El viraje histórico, en contradicción con las enseñanzas del Nuevo Testamento y hacia la sacralización de la violencia, sucedió en el siglo IV cuando el emperador Constantino se convirtió en defensor de la fe y fundió a ésta con los intereses políticos del Imperio. Desde entonces el uso de la espada fue considerado en concordancia a los designios de Dios, para imponer la verdad a individuos y naciones que no entendían que si se usaba la fuerza contra ellos era por su bien. Fue Agustín de Hipona (354-430) quien mejor sistematizó los principios de la guerra justa. Esos principios no se restringían solamente al combate del Imperio cristiano contra sus enemigos paganos, sino que se llevó también al terreno espiritual. Como los obstinados donatistas se negaban a rendirse ante las enseñanzas católicas, Agustín llegó a la conclusión de que el único camino para convertirlos era la represión violenta. El obispo de Hipona escribió: ``A quien no sea hallado dentro de la Iglesia no hay que preguntarle por qué. Sencillamente ha de ser corregido y convertido. Y si se pone terco, que no se queje de las consecuencias''. En el siglo XVI, cuando los teólogos católicos discutían acerca de la licitud de exterminar a los seguidores de herejías, Erasmo de Rotterdam solía decir que respecto a la guerra y la fuerza armada todos citaban a San Agustín, pero nadie citaba a Jesucristo.
Lo que Reynoso Cervantes expresó como un intento de que la opinión pública entienda, y admita, las explicaciones de la Iglesia católica sobre la aceptación de la pena de muerte en un contexto determinado, en realidad es una manifestación cándida del alejamiento ético del catolicismo romano con respecto de la no violencia neotestamentaria. El haber optado históricamente por la bendición de la espada ha llevado a la Iglesia con sede en Roma a embarcarse en aventuras sangrientas como las Cruzadas, a callar ante las atrocidades cometidas por dictaduras que respetan la autoridad espiritual católica. ¿Acaso no fue así en el caso de Francisco Franco, el catoliquísimo sátrapa español? ¿Y el silencio frente al genocidio de Hitler en los momentos en que se estaba llevando al cabo? Porque el reciente documento papal sobre el Holocausto en nada reconoce la responsabilidad de la máxima autoridad católica por el silencio que guardó cuando los nazis estaban asesinando a los judíos. En el asunto pesó más el antisemitismo católico que la clara noción bíblica de respeto a la dignidad humana. Roma estuvo muy lejos de la valiente posición asumida por el Sínodo Confesante de la Iglesia Evangélica Alemana, realizado durante el segundo año del régimen totalitario de Hitler. El Sínodo rechazo tajantemente la rendición ideológica de los cristianos ante el nazismo, se opuso decididamente a la limpieza étnica.

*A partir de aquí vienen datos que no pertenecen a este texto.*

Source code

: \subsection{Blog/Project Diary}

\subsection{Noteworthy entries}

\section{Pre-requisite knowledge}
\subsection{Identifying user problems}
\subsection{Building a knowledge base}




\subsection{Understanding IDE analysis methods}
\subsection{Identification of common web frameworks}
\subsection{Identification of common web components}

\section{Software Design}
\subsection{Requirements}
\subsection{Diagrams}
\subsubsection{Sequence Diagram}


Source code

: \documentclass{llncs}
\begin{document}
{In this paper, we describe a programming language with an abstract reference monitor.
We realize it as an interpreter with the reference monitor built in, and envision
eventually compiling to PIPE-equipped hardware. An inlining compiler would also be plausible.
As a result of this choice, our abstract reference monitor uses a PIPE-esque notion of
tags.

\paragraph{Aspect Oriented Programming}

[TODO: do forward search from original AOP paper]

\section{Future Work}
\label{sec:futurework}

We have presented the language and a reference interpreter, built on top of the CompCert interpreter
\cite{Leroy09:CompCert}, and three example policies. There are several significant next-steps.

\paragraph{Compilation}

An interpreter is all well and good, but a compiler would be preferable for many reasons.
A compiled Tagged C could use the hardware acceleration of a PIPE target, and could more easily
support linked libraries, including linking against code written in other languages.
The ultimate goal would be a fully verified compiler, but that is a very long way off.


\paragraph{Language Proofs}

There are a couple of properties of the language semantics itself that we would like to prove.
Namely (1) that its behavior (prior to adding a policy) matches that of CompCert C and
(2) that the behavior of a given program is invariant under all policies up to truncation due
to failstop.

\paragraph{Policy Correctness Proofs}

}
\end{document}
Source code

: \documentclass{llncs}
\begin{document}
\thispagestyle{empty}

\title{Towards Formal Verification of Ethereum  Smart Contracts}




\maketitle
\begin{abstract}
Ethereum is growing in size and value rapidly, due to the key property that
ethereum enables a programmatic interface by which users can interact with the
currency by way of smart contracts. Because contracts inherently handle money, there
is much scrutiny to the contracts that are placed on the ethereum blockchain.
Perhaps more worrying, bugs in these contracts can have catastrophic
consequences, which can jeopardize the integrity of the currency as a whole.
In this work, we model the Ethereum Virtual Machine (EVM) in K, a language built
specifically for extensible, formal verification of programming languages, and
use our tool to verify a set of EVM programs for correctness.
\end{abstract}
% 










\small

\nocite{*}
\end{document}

Ante la imposibilidad histórica por parte de la Iglesia católica de guardar una ética que se desprende del Sermón del Monte (Mateo 5-7), hecho reconocido por el obispo Luis Cervantes, cabe preguntarse entonces qué autoridad tienen los jerarcas eclesiásticos para exigir a sus feligreses se ciñan a unos principios que son negados en la práctica por la institución romana.